If you add up the number of hours at your disposal during a given week, the total will be the same for every single living human being on the planet, whatever their occupation: 168 hours per week.
Remove the weekends, and that’s 120 hours. Get some sleep, and you’re left with at most 90 hours of awake time during the weekdays. Eat, shower, and do all the basic things human beings need to do on a daily basis, and you get a maximum 80 hours per week to play with — that is, if you don’t have kids or other irreducible obligations.
So little time, and yet, we waste a lot of energy on low-leverage tasks that leave us tired and dissatisfied. We confuse hard work for high-leverage work. These low-leverage tasks don’t meaningfully contribute to our success, and they certainly don’t contribute to our well-being.

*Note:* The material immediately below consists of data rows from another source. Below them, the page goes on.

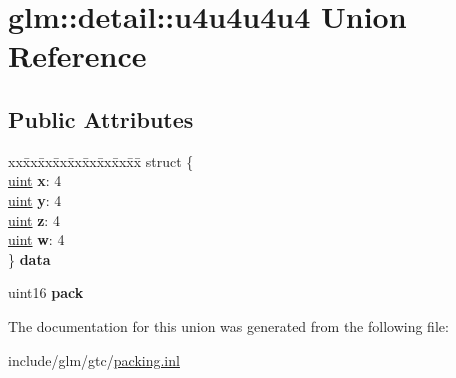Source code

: \hypertarget{unionglm_1_1detail_1_1u4u4u4u4}{}\section{glm\+:\+:detail\+:\+:u4u4u4u4 Union Reference}
\label{unionglm_1_1detail_1_1u4u4u4u4}
\subsection*{Public Attributes}
\begin{DoxyCompactItemize}
\item 
\mbox{\label{unionglm_1_1detail_1_1u4u4u4u4_ae3d2d4b0c6a49c3c92981bbb5e658418}} 
\begin{tabbing}
xx\=xx\=xx\=xx\=xx\=xx\=xx\=xx\=xx\=\kill
struct \{\\
\>\hyperlink{group__core__precision_ga4fd29415871152bfb5abd588334147c8}{uint} {\bfseries x}: 4\\
\>\hyperlink{group__core__precision_ga4fd29415871152bfb5abd588334147c8}{uint} {\bfseries y}: 4\\
\>\hyperlink{group__core__precision_ga4fd29415871152bfb5abd588334147c8}{uint} {\bfseries z}: 4\\
\>\hyperlink{group__core__precision_ga4fd29415871152bfb5abd588334147c8}{uint} {\bfseries w}: 4\\
\} {\bfseries data}\\

\end{tabbing}\item 
\mbox{\label{unionglm_1_1detail_1_1u4u4u4u4_aa989a8fab51b41be68d0d07147fba3b8}} 
uint16 {\bfseries pack}
\end{DoxyCompactItemize}


The documentation for this union was generated from the following file\+:\begin{DoxyCompactItemize}
\item 
include/glm/gtc/\hyperlink{packing_8inl}{packing.\+inl}\end{DoxyCompactItemize}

Instead, how can we focus our time and energy on high-leverage activities that are both productive and good for the mind?

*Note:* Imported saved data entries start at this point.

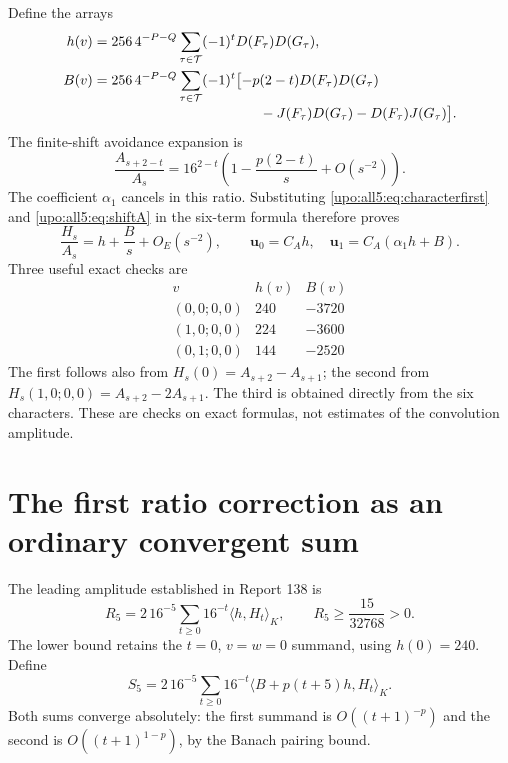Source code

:\documentclass[11pt,letterpaper]{article}
\theoremstyle{remark}\newtheorem{remark}[theorem]{Remark}
\numberwithin{equation}{section}
\newcommand{\pair}[2]{\langle #1,#2\rangle_K}
\newcommand{\Tset}{\mathcal T}
\newcommand{\bfU}{\boldsymbol u}
\begin{document}
Define the arrays
\begin{align}\label{upo:all5:eq:h}
 h(v)&=256\,4^{-P-Q}\sum_{\tau\in\Tset}(-1)^tD(F_\tau)D(G_\tau),\\
 B(v)&=256\,4^{-P-Q}\sum_{\tau\in\Tset}(-1)^t
 \bigl[-p(2-t)D(F_\tau)D(G_\tau)\notag\\[-2pt]
 &\hspace{42mm}-J(F_\tau)D(G_\tau)-D(F_\tau)J(G_\tau)\bigr].\label{upo:all5:eq:B}
\end{align}
The finite-shift avoidance expansion is
\begin{equation}\label{upo:all5:eq:shiftA}
 \frac{A_{s+2-t}}{A_s}
      =16^{2-t}\left(1-\frac{p(2-t)}s+O(s^{-2})\right).
\end{equation}
The coefficient $\alpha_1$ cancels in this ratio. Substituting
\eqref{upo:all5:eq:characterfirst} and \eqref{upo:all5:eq:shiftA} in the six-term formula
therefore proves
\begin{equation}\label{upo:all5:eq:half-first}
 \frac{H_s}{A_s}=h+\frac Bs+O_E(s^{-2}),\qquad
 \bfU_0=C_Ah,\quad \bfU_1=C_A(\alpha_1h+B).
\end{equation}
Three useful exact checks are
\begin{equation}\label{upo:all5:eq:checks-hB}
 \begin{array}{c|rr}
 v &h(v)&B(v)\\ \hline
 (0,0;0,0)&240&-3720\\
 (1,0;0,0)&224&-3600\\
 (0,1;0,0)&144&-2520
 \end{array}
\end{equation}
The first follows also from $H_s(0)=A_{s+2}-A_{s+1}$; the second
from $H_s(1,0;0,0)=A_{s+2}-2A_{s+1}$. The third is obtained directly
from the six characters. These are checks on exact formulas, not
estimates of the convolution amplitude.

\section{The first ratio correction as an ordinary convergent sum}\label{upo:all5:sec:firstratio}
The leading amplitude established in Report 138 is
\begin{equation}\label{upo:all5:eq:R5}
 R_5=2\,16^{-5}\sum_{t\ge0}16^{-t}\pair h{H_t},\qquad
 R_5\ge\frac{15}{32768}>0.
\end{equation}
The lower bound retains the $t=0$, $v=w=0$ summand, using
$h(0)=240$. Define
\begin{equation}\label{upo:all5:eq:S5}
 S_5=2\,16^{-5}\sum_{t\ge0}16^{-t}
                 \pair{B+p(t+5)h}{H_t}.
\end{equation}
Both sums converge absolutely: the first summand is $O((t+1)^{-p})$
and the second is $O((t+1)^{1-p})$, by the Banach pairing bound.
\end{document}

More than moving the needle
Unnecessary paperwork, long meetings, chasing down deliverables, fixing typos in an article… What do all of these activities have in common? They are tedious, frustrating, and often avoidable.
The expression “moving the needle” originating in the indicator of measuring instruments such as the speedometer. It has become one of these overused bits of business jargon you will hear in many organizations, used to describe work with a small yet noticeable impact.
While it makes sense for a massive organisation to pursue many such “needle-moving” activities, it can be exhaustive and counterproductive for an individual to follow such a strategy.
Moving the needle may imply a corresponding level of hard work; which is not the case with high-leverage activities. This is the basic principle of leverage: using a lever amplifies your input to provide a greater output. Good levers work as energy multipliers. Instead of moving the needle, you want to operate the most efficient levers.
High-leverage activities are energy multipliers
Based on skills, experience, network, and many other factors, everyone’s levers are different. What they have in common, when activated, is their ability to turn a relatively smaller amount of time and energy into outsized results.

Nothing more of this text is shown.